* Data records
────────────────
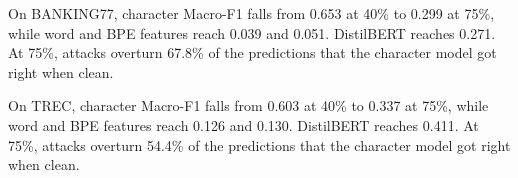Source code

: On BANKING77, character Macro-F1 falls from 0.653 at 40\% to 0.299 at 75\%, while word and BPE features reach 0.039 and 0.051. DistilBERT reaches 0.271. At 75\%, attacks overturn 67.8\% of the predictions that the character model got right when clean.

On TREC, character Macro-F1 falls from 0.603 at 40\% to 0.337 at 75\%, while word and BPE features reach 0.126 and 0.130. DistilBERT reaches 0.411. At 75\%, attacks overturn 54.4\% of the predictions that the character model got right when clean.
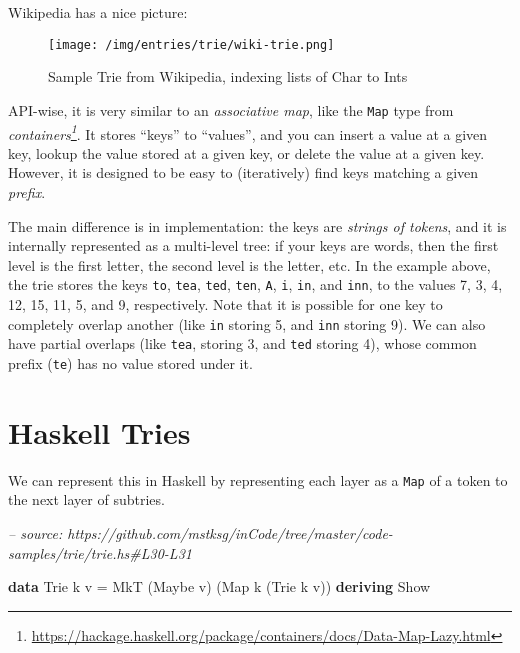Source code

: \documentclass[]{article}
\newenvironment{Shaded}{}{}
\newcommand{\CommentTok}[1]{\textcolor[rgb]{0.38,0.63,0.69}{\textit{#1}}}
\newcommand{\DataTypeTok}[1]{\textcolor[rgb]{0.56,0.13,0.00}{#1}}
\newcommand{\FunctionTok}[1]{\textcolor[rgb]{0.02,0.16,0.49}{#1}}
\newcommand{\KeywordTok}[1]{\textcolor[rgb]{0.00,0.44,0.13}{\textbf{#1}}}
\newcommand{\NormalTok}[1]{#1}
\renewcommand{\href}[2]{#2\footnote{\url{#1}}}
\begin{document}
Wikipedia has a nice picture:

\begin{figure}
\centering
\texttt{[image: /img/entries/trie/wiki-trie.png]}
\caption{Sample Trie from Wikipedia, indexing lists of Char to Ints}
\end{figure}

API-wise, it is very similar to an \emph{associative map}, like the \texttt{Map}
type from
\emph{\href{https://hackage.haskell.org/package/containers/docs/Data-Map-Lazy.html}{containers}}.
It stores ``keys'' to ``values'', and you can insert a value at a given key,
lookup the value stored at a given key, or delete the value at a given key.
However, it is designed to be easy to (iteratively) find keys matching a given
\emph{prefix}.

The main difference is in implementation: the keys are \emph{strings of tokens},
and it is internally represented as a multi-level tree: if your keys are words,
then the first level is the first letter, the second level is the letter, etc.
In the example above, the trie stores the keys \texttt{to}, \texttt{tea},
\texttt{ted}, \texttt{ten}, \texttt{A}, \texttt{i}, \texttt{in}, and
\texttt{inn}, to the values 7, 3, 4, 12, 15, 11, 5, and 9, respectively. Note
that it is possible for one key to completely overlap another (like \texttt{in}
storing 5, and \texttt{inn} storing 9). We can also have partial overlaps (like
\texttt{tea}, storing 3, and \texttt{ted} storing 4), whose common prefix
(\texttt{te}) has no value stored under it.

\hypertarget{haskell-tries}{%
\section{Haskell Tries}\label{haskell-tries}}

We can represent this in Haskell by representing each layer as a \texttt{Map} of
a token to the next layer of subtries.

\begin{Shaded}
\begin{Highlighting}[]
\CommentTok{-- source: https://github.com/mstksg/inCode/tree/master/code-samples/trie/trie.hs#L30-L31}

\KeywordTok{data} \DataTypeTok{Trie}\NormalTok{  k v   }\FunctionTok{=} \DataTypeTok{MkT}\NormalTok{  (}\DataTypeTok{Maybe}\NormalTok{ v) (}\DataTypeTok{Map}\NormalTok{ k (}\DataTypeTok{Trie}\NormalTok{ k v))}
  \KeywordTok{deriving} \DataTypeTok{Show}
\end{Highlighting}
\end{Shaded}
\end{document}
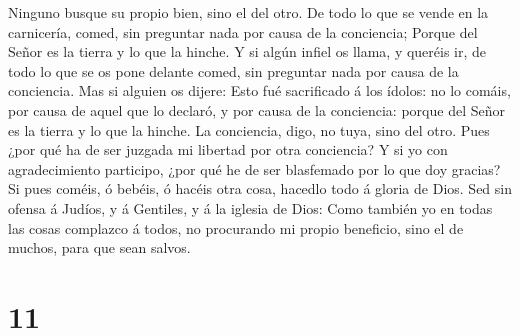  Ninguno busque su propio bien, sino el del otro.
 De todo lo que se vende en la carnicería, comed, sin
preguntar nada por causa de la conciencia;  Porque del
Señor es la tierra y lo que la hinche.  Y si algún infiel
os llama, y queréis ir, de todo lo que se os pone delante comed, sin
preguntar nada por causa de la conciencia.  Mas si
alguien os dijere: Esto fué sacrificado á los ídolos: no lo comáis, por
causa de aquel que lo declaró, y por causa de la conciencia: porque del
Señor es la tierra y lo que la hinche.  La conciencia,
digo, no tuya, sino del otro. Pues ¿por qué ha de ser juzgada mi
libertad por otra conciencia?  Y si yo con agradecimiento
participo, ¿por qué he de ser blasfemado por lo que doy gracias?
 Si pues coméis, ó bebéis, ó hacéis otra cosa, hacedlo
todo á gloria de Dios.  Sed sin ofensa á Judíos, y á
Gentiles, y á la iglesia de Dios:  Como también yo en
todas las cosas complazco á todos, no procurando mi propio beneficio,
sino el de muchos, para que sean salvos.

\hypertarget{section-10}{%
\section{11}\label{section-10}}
────────────────
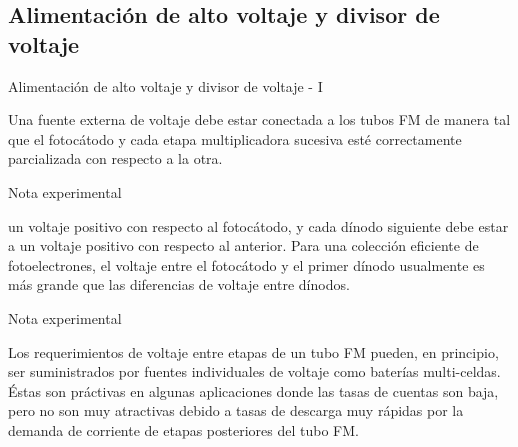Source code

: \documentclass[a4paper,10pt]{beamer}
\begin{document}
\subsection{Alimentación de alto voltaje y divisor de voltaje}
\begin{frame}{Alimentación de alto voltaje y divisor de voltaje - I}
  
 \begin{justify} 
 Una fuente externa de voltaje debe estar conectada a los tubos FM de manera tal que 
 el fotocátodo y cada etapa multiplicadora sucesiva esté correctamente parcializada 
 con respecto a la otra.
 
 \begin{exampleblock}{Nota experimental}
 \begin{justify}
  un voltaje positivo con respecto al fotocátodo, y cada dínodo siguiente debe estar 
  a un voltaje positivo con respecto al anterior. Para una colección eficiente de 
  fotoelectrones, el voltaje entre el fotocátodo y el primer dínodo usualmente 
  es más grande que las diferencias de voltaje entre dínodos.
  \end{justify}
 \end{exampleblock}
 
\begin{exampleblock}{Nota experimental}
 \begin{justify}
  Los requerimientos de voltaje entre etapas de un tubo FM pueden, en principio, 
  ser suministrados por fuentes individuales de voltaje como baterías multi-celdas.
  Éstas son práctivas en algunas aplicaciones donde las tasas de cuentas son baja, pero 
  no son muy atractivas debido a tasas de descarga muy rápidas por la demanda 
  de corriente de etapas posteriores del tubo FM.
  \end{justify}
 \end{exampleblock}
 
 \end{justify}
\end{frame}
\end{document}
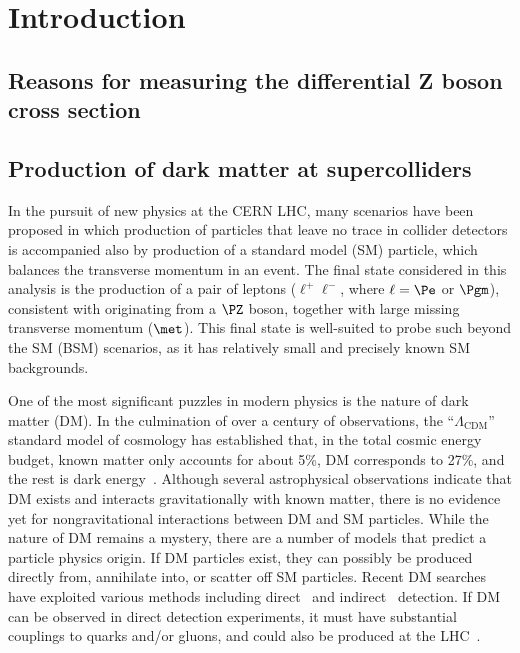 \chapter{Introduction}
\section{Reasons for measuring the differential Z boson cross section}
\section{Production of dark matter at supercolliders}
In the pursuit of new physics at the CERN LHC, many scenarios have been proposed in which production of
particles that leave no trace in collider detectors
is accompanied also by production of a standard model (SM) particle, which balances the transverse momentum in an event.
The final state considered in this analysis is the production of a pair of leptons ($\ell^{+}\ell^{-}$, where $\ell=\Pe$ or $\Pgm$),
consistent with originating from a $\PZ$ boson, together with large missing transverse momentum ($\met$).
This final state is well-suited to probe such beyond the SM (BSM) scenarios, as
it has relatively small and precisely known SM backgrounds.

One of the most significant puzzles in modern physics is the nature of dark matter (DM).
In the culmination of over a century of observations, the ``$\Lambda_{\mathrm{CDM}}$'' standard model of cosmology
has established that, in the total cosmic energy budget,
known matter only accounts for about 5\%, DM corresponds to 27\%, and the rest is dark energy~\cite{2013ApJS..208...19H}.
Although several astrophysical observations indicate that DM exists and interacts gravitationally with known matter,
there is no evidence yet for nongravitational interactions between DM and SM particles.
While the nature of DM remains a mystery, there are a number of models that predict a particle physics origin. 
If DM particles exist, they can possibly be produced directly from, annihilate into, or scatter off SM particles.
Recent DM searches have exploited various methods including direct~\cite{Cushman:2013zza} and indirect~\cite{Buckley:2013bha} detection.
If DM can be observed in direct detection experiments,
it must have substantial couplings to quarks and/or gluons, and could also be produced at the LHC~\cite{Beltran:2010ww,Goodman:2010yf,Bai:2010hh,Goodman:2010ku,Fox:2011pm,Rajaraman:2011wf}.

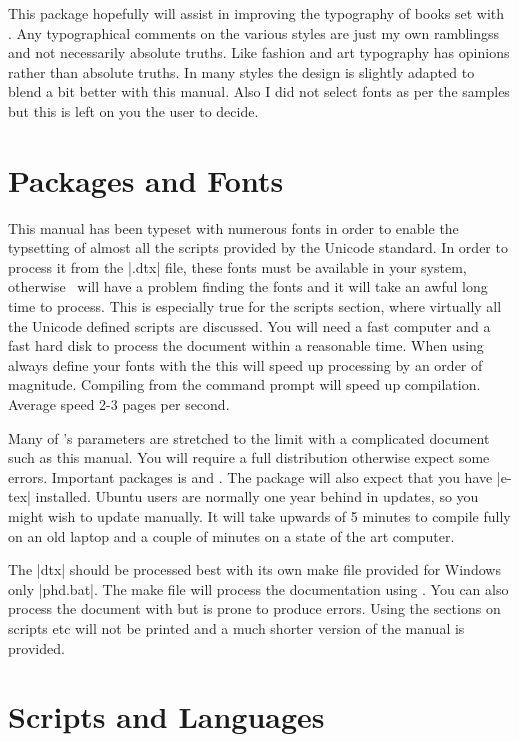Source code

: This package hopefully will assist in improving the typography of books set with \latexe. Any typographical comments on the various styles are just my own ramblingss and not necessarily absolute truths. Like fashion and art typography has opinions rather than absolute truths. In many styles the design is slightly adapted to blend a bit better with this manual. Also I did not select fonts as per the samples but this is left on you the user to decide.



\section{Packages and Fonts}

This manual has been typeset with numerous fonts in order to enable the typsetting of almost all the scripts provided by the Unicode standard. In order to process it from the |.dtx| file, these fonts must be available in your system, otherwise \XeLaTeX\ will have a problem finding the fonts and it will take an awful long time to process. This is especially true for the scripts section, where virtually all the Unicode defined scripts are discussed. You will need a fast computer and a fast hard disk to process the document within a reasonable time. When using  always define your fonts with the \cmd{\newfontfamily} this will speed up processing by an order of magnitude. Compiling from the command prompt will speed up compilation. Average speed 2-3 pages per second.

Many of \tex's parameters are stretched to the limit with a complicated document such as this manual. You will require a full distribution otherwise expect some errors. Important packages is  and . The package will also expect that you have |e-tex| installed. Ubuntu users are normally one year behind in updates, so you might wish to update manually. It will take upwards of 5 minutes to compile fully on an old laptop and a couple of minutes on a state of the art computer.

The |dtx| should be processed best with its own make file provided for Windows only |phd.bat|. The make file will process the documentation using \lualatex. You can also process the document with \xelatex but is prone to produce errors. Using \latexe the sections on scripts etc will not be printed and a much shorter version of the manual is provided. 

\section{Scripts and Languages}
────────────────
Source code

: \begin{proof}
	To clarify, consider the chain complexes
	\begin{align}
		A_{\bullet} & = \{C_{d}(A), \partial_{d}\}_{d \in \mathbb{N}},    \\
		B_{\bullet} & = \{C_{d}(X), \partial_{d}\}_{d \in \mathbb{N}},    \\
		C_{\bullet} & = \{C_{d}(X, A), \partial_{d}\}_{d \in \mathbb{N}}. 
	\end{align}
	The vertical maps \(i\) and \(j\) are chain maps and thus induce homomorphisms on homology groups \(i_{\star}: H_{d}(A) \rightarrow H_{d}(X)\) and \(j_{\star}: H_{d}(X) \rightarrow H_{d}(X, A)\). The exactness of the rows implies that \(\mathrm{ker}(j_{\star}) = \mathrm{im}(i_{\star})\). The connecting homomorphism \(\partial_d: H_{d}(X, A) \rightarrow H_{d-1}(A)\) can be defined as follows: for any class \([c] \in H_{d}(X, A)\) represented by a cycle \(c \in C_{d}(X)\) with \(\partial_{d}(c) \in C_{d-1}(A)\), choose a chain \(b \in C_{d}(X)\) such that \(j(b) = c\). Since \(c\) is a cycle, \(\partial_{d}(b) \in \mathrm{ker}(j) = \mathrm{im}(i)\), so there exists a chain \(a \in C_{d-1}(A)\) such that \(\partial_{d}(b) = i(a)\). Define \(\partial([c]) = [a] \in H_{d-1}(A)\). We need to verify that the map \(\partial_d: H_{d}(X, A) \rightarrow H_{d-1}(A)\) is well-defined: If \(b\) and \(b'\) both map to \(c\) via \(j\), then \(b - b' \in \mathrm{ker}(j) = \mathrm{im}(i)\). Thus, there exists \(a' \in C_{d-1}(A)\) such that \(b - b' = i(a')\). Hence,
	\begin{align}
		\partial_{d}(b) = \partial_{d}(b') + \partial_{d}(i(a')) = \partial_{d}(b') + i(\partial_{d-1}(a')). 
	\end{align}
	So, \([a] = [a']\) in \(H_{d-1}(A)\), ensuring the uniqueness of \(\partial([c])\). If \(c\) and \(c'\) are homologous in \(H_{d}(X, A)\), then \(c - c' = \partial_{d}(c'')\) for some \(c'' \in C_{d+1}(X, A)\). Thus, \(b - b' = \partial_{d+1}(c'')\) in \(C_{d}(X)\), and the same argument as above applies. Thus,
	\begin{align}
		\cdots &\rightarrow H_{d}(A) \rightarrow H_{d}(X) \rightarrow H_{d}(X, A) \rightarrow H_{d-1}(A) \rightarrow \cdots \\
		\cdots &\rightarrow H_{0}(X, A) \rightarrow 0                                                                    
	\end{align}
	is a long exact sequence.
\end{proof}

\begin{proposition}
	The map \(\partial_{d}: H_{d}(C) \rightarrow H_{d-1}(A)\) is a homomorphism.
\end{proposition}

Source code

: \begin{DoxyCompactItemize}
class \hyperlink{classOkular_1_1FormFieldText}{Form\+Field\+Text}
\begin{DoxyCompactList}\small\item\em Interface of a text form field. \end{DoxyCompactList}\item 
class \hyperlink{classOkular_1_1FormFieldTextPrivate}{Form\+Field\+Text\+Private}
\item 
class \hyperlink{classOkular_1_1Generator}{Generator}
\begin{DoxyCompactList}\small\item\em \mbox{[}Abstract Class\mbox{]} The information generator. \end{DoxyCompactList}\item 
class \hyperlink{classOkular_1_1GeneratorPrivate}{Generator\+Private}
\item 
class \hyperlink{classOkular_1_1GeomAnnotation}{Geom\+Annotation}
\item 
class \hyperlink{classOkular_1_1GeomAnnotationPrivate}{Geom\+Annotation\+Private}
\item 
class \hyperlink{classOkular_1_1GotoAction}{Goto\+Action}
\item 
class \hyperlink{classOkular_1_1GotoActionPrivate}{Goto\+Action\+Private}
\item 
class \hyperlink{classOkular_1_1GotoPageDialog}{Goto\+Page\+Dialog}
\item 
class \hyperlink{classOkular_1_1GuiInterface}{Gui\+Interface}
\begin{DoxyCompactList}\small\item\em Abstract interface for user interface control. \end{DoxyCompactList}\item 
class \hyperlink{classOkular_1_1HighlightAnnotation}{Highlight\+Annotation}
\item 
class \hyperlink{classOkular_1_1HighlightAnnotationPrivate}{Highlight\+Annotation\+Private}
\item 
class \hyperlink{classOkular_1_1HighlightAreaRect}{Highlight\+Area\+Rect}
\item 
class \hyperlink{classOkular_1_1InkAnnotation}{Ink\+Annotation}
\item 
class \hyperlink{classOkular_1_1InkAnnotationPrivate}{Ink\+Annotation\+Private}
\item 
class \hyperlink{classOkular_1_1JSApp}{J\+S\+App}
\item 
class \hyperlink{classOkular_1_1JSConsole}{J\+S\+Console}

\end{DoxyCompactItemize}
────────────────
* Requirement
Copy each line of the entries that includes the word "divisor".

* Output below
\subsection{Alimentación de alto voltaje y divisor de voltaje}
\begin{frame}{Alimentación de alto voltaje y divisor de voltaje - I}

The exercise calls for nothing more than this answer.